Segment Start: SUPPLIED DATA

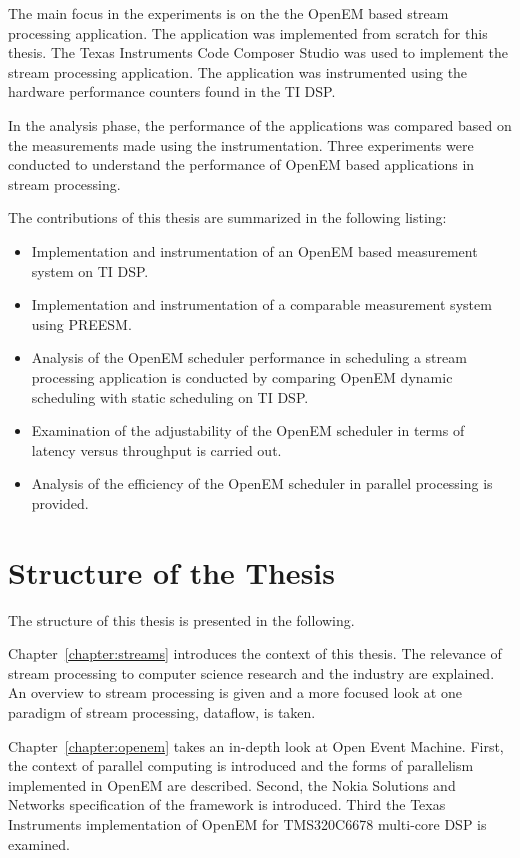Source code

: The main focus in the experiments is on the the OpenEM based stream processing application. The application was implemented from scratch for this thesis. The Texas Instruments Code Composer Studio was used to implement the stream processing application. The application was instrumented using the hardware performance counters found in the TI DSP.

In the analysis phase, the performance of the applications was compared based on the measurements made using the instrumentation. Three experiments were conducted to understand the performance of OpenEM based applications in stream processing.

The contributions of this thesis are summarized in the following listing:
\begin{itemize}
    \item Implementation and instrumentation of an OpenEM based measurement system on TI DSP.
    \item Implementation and instrumentation of a comparable measurement system using PREESM.
    \item Analysis of the OpenEM scheduler performance in scheduling a stream processing application is conducted by comparing OpenEM dynamic scheduling with static scheduling on TI DSP.
    \item Examination of the adjustability of the OpenEM scheduler in terms of latency versus throughput is carried out.
    \item Analysis of the efficiency of the OpenEM scheduler in parallel processing is provided.
\end{itemize}

\section{Structure of the Thesis}
\label{section:structure}
The structure of this thesis is presented in the following.

Chapter~\ref{chapter:streams} introduces the context of this thesis. The relevance of stream processing to computer science research and the industry are explained. An overview to stream processing is given and a more focused look at one paradigm of stream processing, dataflow, is taken.

Chapter~\ref{chapter:openem} takes an in-depth look at Open Event Machine. First, the context of parallel computing is introduced and the forms of parallelism implemented in OpenEM are described. Second, the Nokia Solutions and Networks specification of the framework is introduced. Third the Texas Instruments implementation of OpenEM for TMS320C6678 multi-core DSP is examined.

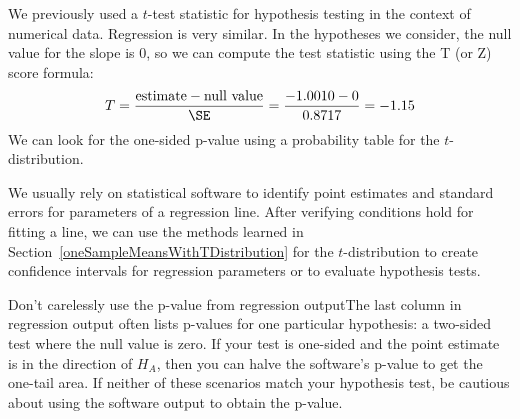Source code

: We previously used a $t$-test statistic for hypothesis testing in the context of numerical data. Regression is very similar. In the hypotheses we consider, the null value for the slope is 0, so we can compute the test statistic using the T (or Z) score formula:
\begin{align*}
T = \frac{\text{estimate} - \text{null value}}{\SE} = \frac{-1.0010 - 0}{0.8717} = -1.15
\end{align*}
We can look for the one-sided p-value
using a probability table for the $t$-distribution.



\begin{termBox}{
We usually rely on statistical software to identify point estimates and standard errors for parameters of a regression line. After verifying conditions hold for fitting a line, we can use the methods learned in Section~\ref{oneSampleMeansWithTDistribution} for the $t$-distribution to create confidence intervals for regression parameters or to evaluate hypothesis tests.}
\end{termBox}

\begin{caution}{Don't carelessly use the p-value from regression output}{The last column in regression output often lists p-values for one particular hypothesis: a two-sided test where the null value is zero. If your test is one-sided and the point estimate is in the direction of $H_A$, then you can halve the software's p-value to get the one-tail area. If neither of these scenarios match your hypothesis test, be cautious about using the software output to obtain the p-value.}
\end{caution}


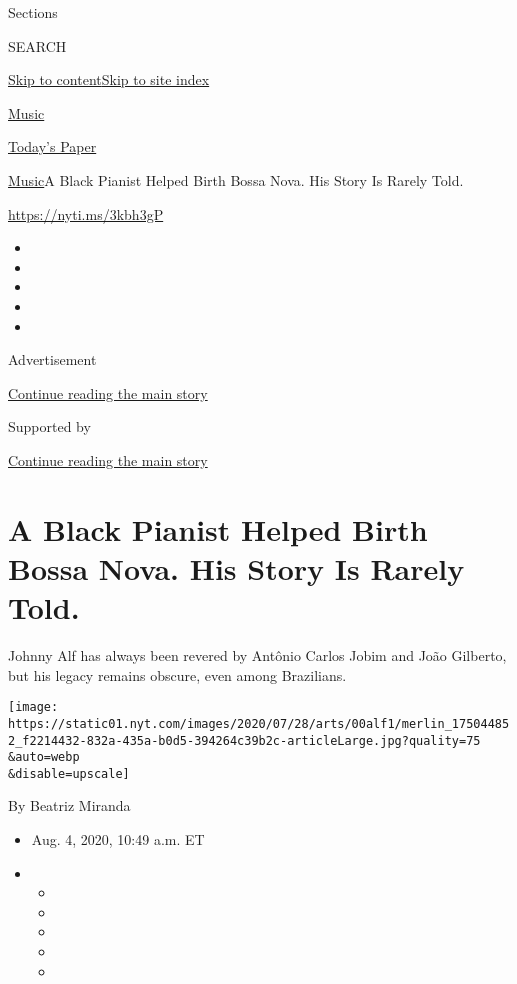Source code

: Sections

SEARCH

\protect\hyperlink{site-content}{Skip to
content}\protect\hyperlink{site-index}{Skip to site index}

\href{https://www.nytimes.com/section/arts/music}{Music}

\href{https://myaccount.nytimes.com/auth/login?response_type=cookie\&client_id=vi}{}

\href{https://www.nytimes.com/section/todayspaper}{Today's Paper}

\href{/section/arts/music}{Music}\textbar{}A Black Pianist Helped Birth
Bossa Nova. His Story Is Rarely Told.

\url{https://nyti.ms/3kbh3gP}

\begin{itemize}
\item
\item
\item
\item
\item
\end{itemize}

Advertisement

\protect\hyperlink{after-top}{Continue reading the main story}

Supported by

\protect\hyperlink{after-sponsor}{Continue reading the main story}

\hypertarget{a-black-pianist-helped-birth-bossa-nova-his-story-is-rarely-told}{%
\section{A Black Pianist Helped Birth Bossa Nova. His Story Is Rarely
Told.}\label{a-black-pianist-helped-birth-bossa-nova-his-story-is-rarely-told}}

Johnny Alf has always been revered by Antônio Carlos Jobim and João
Gilberto, but his legacy remains obscure, even among Brazilians.

\texttt{[image: https://static01.nyt.com/images/2020/07/28/arts/00alf1/merlin\_175044852\_f2214432-832a-435a-b0d5-394264c39b2c-articleLarge.jpg?quality=75\\\&auto=webp\\\&disable=upscale]}

By Beatriz Miranda

\begin{itemize}
\item
  Aug. 4, 2020, 10:49 a.m. ET
\item
  \begin{itemize}
  \item
  \item
  \item
  \item
  \item
  \end{itemize}
\end{itemize}

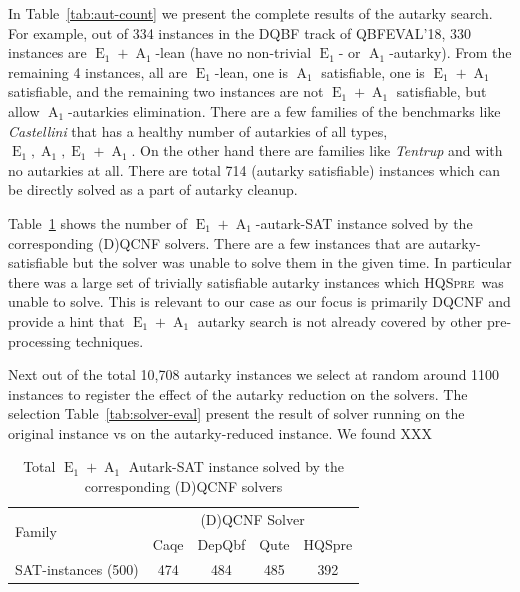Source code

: \documentclass[runningheads]{llncs}
\DeclareMathOperator{\Aaut}{A}
\DeclareMathOperator{\Eaut}{E}
\newcommand{\hqspre}{\textsc{HQSpre}}
\begin{document}
In Table~\ref{tab:aut-count} we present the complete results of the autarky search. For example, out of 334 instances in the DQBF track of QBFEVAL'18, 330 instances are $\Eaut_1+\Aaut_1$-lean (have no non-trivial $\Eaut_1$- or $\Aaut_1$-autarky). From the remaining 4 instances, all are $\Eaut_1$-lean, one is $\Aaut_1$ satisfiable, one is $\Eaut_1+\Aaut_1$ satisfiable, and the remaining two instances are not $\Eaut_1+\Aaut_1$ satisfiable, but allow $\Aaut_1$-autarkies elimination.
%
There are a few families of the benchmarks like \textit{Castellini} that has a healthy number of autarkies of all types, $\Eaut_1,\Aaut_1,\Eaut_1+\Aaut_1$. On the other hand there are families like \textit{Tentrup} and  with no autarkies at all. There are total 714 (autarky satisfiable) instances which can be directly solved as a part of autarky cleanup.

Table~\ref{tab:sat-solver} shows the number of $\Eaut_1+\Aaut_1$-autark-SAT instance solved by the corresponding (D)QCNF solvers. There are a few instances that are autarky-satisfiable but the solver was unable to solve them in the given time. In particular there was a large set of trivially satisfiable autarky instances which \hqspre\ was unable to solve. This is relevant to our case as our focus is primarily DQCNF and provide a hint that $\Eaut_1+\Aaut_1$ autarky search is not already covered by other pre-processing techniques.

Next out of the total 10,708 autarky instances we select at random around 1100 instances to register the effect of the autarky reduction on the solvers. The selection
%
Table~\ref{tab:solver-eval} present the result of solver running on the original instance vs on the autarky-reduced instance. We found XXX



\begin{table}
	\caption{Total $\Eaut_1+\Aaut_1$ Autark-SAT instance solved by the corresponding (D)QCNF solvers}\label{tab:sat-solver}
	\begin{tabular}{l|c|c|c|c}

		\hline
		\multirow{2}{3cm}{Family}  & \multicolumn{4}{c}{(D)QCNF Solver} \\
		\cline{2-5}
		& Caqe & DepQbf & Qute & HQSpre  \\

		\hline

		SAT-instances (500) &  474 & 484 & 485 & 392 \\

		\hline
	\end{tabular}
\end{table}
\end{document}
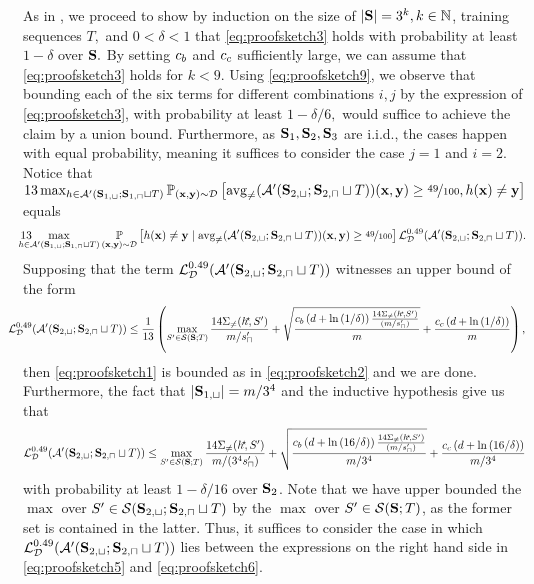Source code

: As in \cite{hanneke2016optimal}, we proceed to show by induction on the size of $|\mathbf{S}|=3^{k}, k\in\mathbb{N} $, training sequences $T, $ and $ 0< \delta<1$ that \cref{eq:proofsketch3} holds with probability at least $ 1-\delta $ over $ \mathbf{S}. $  
By setting $ c_b $ and $ c_c $ sufficiently large, we can assume that \cref{eq:proofsketch3} holds for $k < 9$.
Using \cref{eq:proofsketch9}, we observe that
bounding each of the six terms for different combinations $ i,j $ by the expression of \cref{eq:proofsketch3}, with probability at least $ 1-\delta/6,$ would suffice to achieve the claim by a union bound.
Furthermore, as $ \mathbf{S}_{1},\mathbf{S}_{2},\mathbf{S}_{3} $ are i.i.d., the cases happen with equal probability, meaning it suffices to consider the case $ j=1$ and $ i=2.$ 
Notice that $13\max_{h\in\mathcal{A}'(\mathbf{S}_{1,\sqcup};\mathbf{S}_{1,\sqcap}\sqcup T)} \operatorname*{\mathbb{P}}_{(\mathbf{x},\mathbf{y})\sim\mathcal{D}}\left[\operatorname{\mathrm{avg}_{\not=}}(\mathcal{A}'(\mathbf{S}_{2,\sqcup};\mathbf{S}_{2,\sqcap}\sqcup T))(\mathbf{x},\mathbf{y})\geq \nicefrac{49}{100},h(\mathbf{x})\not=\mathbf{y}\right] $ equals 
\begin{align}\label{eq:proofsketch1}
\hspace{-0.1 cm}
13\negmedspace\negmedspace\negmedspace\negmedspace\negmedspace\negmedspace\max_{h\in\cA'(\rS_{1,\sqcup};\rS_{1,\sqcap}\sqcup T)}\p_{(\rx,\ry)\sim\cD}\left[h(\rx)\not=\ry\mid \avg(\cA'(\rS_{2,\sqcup};\rS_{2,\sqcap}\sqcup T))(\rx,\ry)\geq \nicefrac{49}{100}\right]\ls_{\cD}^{0.49}(\cA'(\rS_{2,\sqcup};\rS_{2,\sqcap}\sqcup T)). 
\end{align} 
Supposing that the term $ \operatorname{\mathcal{L}}_{\mathcal{D}}^{0.49}(\mathcal{A}'(\mathbf{S}_{2,\sqcup};\mathbf{S}_{2,\sqcap}\sqcup T)) $ witnesses an upper bound of the form
\begin{align}\label{eq:proofsketch5}
\hspace{-0.5 cm}
\ls_{\cD}^{0.49}(\cA'(\rS_{2,\sqcup};\rS_{2,\sqcap}\sqcup T)) \leq \frac{1}{13}\left(\max\limits_{S'\in\cS(\rS;T)}\frac{14\Sigma_{\not=}(\hs\negmedspace,S')}{m/s_{\sqcap}'}+\sqrt{\frac{\cb\left(d+\ln{(1/\delta )}\right)\frac{14\Sigma_{\not=}(\hs\negmedspace,S')}{(m/s_{\sqcap}')}}{m}}+\frac{\cc\left(d+\ln{(1/\delta )}\right)}{m}\right),
\end{align}
then \cref{eq:proofsketch1} is bounded as in \cref{eq:proofsketch2} and we are done. 
Furthermore, the fact that $ |\mathbf{S}_{1,\sqcup}|=m/3^{4} $ and the inductive hypothesis give us that
\begin{align}\label{eq:proofsketch6}
    \operatorname{\mathcal{L}}_{\mathcal{D}}^{0.49}(\mathcal{A}'(\mathbf{S}_{2,\sqcup};\mathbf{S}_{2,\sqcap}\sqcup T)) \leq \max\limits_{S'\in\mathcal{S}(\mathbf{S};T)}\frac{14\Sigma_{\not=}(h^{\negmedspace\star}\negmedspace,S')}{m/(3^{4}s_{\sqcap}')}+\sqrt{\frac{c_b\left(d+\ln{(16/\delta )}\right)\frac{14\Sigma_{\not=}(h^{\negmedspace\star}\negmedspace,S')}{(m/s_{\sqcap}')}}{m/3^{4}}}+\frac{c_c\left(d+\ln{(16/\delta )}\right)}{m/3^{4}}
\end{align} 
with probability at least $ 1-\delta/16 $ over $ \mathbf{S}_{2}$. Note that we have upper bounded the $ \max$ over ${S'\in\mathcal{S}(\mathbf{S}_{2,\sqcup};\mathbf{S}_{2,\sqcap}\sqcup T)} $ by the $ \max$ over ${S'\in\mathcal{S}(\mathbf{S};T)} $, as the former set is contained in the latter.   
Thus, it suffices to consider the case in which $ \operatorname{\mathcal{L}}_{\mathcal{D}}^{0.49}(\mathcal{A}'(\mathbf{S}_{2,\sqcup};\mathbf{S}_{2,\sqcap}\sqcup T)) $ lies between the expressions on the right hand side in \cref{eq:proofsketch5} and \cref{eq:proofsketch6}. 

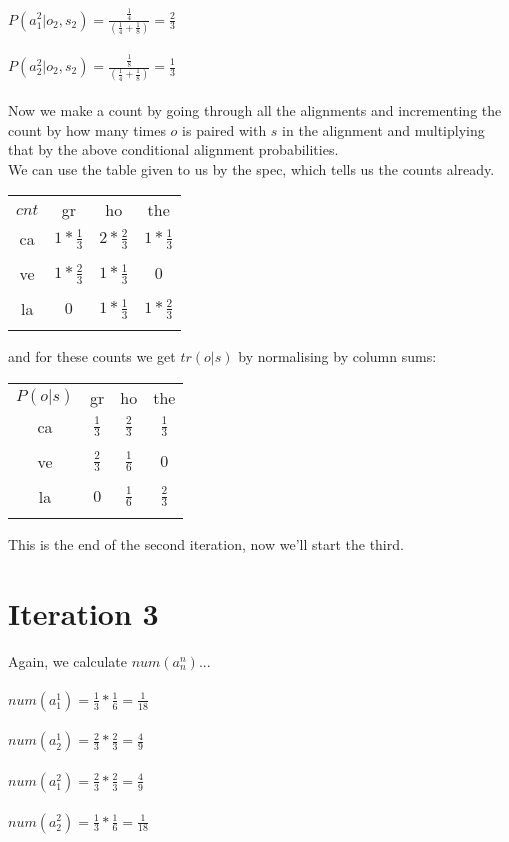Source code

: \documentclass[12pt]{report}
\begin{document}
$P(a^2_1|o_2,s_2) = \frac{\frac{1}{4}}{(\frac{1}{4} + \frac{1}{8})} = \frac{2}{3}$\\\\

$P(a^2_2|o_2,s_2) = \frac{\frac{1}{8}}{(\frac{1}{4} + \frac{1}{8})} = \frac{1}{3}$\\\\

Now we make a count by going through all the alignments and incrementing the count by how many times $o$ is paired with $s$ in the alignment and multiplying that by the above conditional alignment probabilities.\\
We can use the table given to us by the spec, which tells us the counts already. 
\begin{center}
\begin{tabular}{c c c c}
$cnt$ & gr & ho & the \\
ca & $1*\frac{1}{3}$ & $2*\frac{2}{3}$ & $1*\frac{1}{3}$ \\\\
ve & $1*\frac{2}{3}$ & $1*\frac{1}{3}$ & $0$ \\\\
la & $0$ & $1*\frac{1}{3}$ & $1*\frac{2}{3}$ \\\\
\end{tabular}
\end{center}
and for these counts we get $tr(o|s)$ by normalising by column sums:
\begin{center}
\begin{tabular}{c c c c}
$P(o|s)$ & gr & ho & the \\
ca & $\frac{1}{3}$ & $\frac{2}{3}$ & $\frac{1}{3}$ \\\\
ve & $\frac{2}{3}$ & $\frac{1}{6}$ & $0$ \\\\
la & $0$ & $\frac{1}{6}$ & $\frac{2}{3}$ \\\\
\end{tabular}
\end{center}
This is the end of the second iteration, now we'll start the third.

\section{Iteration 3}
Again, we calculate $num(a^n_n)$...\\\\
$num(a^1_1) = \frac{1}{3} * \frac{1}{6} = \frac{1}{18}$\\\\
$num(a^1_2) = \frac{2}{3} * \frac{2}{3} = \frac{4}{9}$\\\\
$num(a^2_1) = \frac{2}{3} * \frac{2}{3} = \frac{4}{9}$\\\\
$num(a^2_2) = \frac{1}{3} * \frac{1}{6} = \frac{1}{18}$\\\\
\end{document}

Segment End: SUPPLIED DATA

- PROBLEM: Look through the entries and return every line where "music" appears.

- TASK RESULT:
\href{https://www.nytimes.com/section/arts/music}{Music}
\href{/section/arts/music}{Music}\textbar{}A Black Pianist Helped Birth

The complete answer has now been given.